Here we introduce several skills for ensemble in the deep learning scenario.

- **Same model, different initialization.** Use cross-validation to determine the best hyperparameters, then train multiple models with the best set of hyperparameters but with different random initialization. The danger with this approach is that the variety is only due to initialization.

- 相同模型，不同初始化。是用交叉验证来决定最好的超参数，然后是用最好的超参数集合，但不同的随机初始化方法来训练多个不同的模型。这种方法的风险在于，多样性仅仅取决于初始化。

- **Top models discovered during cross-validation**. Use cross-validation to determine the best hyperparameters, then pick the top few (e.g., 10) models to form the ensemble. This improves the variety of the ensemble but has the danger of including suboptimal models. In practice, this can be easier to perform since it does not require additional retraining of models after cross-validation. Actually, you could directly select several state-of-the-art deep models from Caffe Model Zoo to perform ensemble.

- 是用交叉验证来确定最好的超参数，然后挑选最好的几个（例如10）来形成组合。这增加了组合的多样性，但是风险是引入了不太优秀的模型。实际中，这比较容易操作，因为在交叉验证后不需要额外的重新训练。事实上，你可以在Caffe Model Zoo选择几个先进的模型直接组合。

- **Different checkpoints of a single model**. If training is very expensive, some people have had limited success in taking different checkpoints of a single network over time (for example after every epoch) and using those to form an ensemble. Clearly, this suffers from some lack of variety, but can still work reasonably well in practice. The advantage of this approach is that is very cheap.

- 单个模型的不同检查点。如果训练太费时，有人使用单个网络在不同时间的不同检查点来组成网络，也得到了一些有限的成功。明显的，这缺少多样性，但也有理由在实际中工作得很好。这个方法的好处是成本低。

- **Some practical examples**. If your vision tasks are related to high-level image semantic, e.g., event recognition from still images, a better ensemble method is to employ multiple deep models trained on different data sources to extract different and complementary deep representations. For example in the Cultural Event Recognition challenge in associated with ICCV’15, we utilized five different deep models trained on images of ImageNet, Place Database and the cultural images supplied by the competition organizers. After that, we extracted five complementary deep features and treat them as multi-view data. Combining “early fusion” and “late fusion” strategies described in [7], we achieved one of the best performance and ranked the 2nd place in that challenge. Similar to our work, [9] presented the Stacked NN framework to fuse more deep networks at the same time.

- 一些实际的例子。如果你的视觉任务和高层次的图片语义相关。例如，静态图片的事件识别，一个很好的组合方法是利用多个在不同数据源上训练的深度模型，来提取不同的互补的深度表达。例如在Cultural Event Recognition挑战中，ICCV'15，我们利用了5个不同的在ImageNet,Place,cultural上训练的深度模型。然后，我们提取了5个互补的深度特征把它们看做是数据的多个视图。结合[7]中描述的“早期融合”和“后融合”策略，我们实现了最好的表现之一，并在该挑战中排名第二。 与我们的工作类似，[9]提出了Stacked NN框架来同时融合更深层次的网络。

# Miscellaneous

In real world applications, the data is usually **class-imbalanced**: some classes have a large number of images/training instances, while some have very limited number of images.
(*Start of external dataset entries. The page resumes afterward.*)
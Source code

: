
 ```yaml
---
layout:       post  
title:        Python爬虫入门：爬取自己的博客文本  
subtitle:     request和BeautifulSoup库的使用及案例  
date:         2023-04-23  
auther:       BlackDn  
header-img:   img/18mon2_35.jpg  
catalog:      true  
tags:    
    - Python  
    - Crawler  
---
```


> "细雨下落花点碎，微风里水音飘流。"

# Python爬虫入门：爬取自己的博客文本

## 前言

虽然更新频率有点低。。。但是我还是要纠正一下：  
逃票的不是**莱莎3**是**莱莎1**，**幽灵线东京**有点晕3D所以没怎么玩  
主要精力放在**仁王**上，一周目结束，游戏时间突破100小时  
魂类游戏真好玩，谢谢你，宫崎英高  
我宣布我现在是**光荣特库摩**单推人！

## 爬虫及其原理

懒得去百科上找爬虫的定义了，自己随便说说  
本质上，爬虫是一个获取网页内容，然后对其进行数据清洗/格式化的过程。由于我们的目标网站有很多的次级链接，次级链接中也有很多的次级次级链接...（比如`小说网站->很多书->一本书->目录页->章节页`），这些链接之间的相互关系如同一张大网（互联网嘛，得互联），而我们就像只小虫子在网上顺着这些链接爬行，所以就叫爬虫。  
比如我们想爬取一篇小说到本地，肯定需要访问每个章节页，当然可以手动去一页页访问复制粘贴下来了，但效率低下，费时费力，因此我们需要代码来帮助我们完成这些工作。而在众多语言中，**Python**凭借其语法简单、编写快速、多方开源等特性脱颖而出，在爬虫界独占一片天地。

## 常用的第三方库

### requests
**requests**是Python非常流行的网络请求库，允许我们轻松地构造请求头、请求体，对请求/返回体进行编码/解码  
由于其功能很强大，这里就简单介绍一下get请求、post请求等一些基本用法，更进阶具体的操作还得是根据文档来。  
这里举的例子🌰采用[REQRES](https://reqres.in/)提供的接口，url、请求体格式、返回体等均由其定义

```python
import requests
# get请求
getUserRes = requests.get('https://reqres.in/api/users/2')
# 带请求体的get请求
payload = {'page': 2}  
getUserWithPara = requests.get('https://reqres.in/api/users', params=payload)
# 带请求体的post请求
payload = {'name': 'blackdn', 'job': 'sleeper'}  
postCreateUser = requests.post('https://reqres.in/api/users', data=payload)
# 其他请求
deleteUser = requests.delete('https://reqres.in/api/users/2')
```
As discussed in a recent technique report [10], when deep CNNs are trained on these imbalanced training sets, the results show that imbalanced training data can potentially have a severely negative impact on overall performance in deep networks. For this issue, the simplest method is to balance the training data by directly up-sampling and down-sampling the imbalanced data, which is shown in [10]. Another interesting solution is one kind of special crops processing in our challenge solution [7]. Because the original cultural event images are imbalanced, we merely extract crops from the classes which have a small number of training images, which on one hand can supply diverse data sources, and on the other hand can solve the class-imbalanced problem. In addition, you can adjust the fine-tuning strategy for overcoming class-imbalance. For example, you can divide your own data set into two parts: one contains the classes which have a large number of training samples (images/crops); the other contains the classes of limited number of samples. In each part, the class-imbalanced problem will be not very serious. At the beginning of fine-tuning on your data set, you firstly fine-tune on the classes which have a large number of training samples (images/crops), and secondly, continue to fine-tune but on the classes with limited number samples.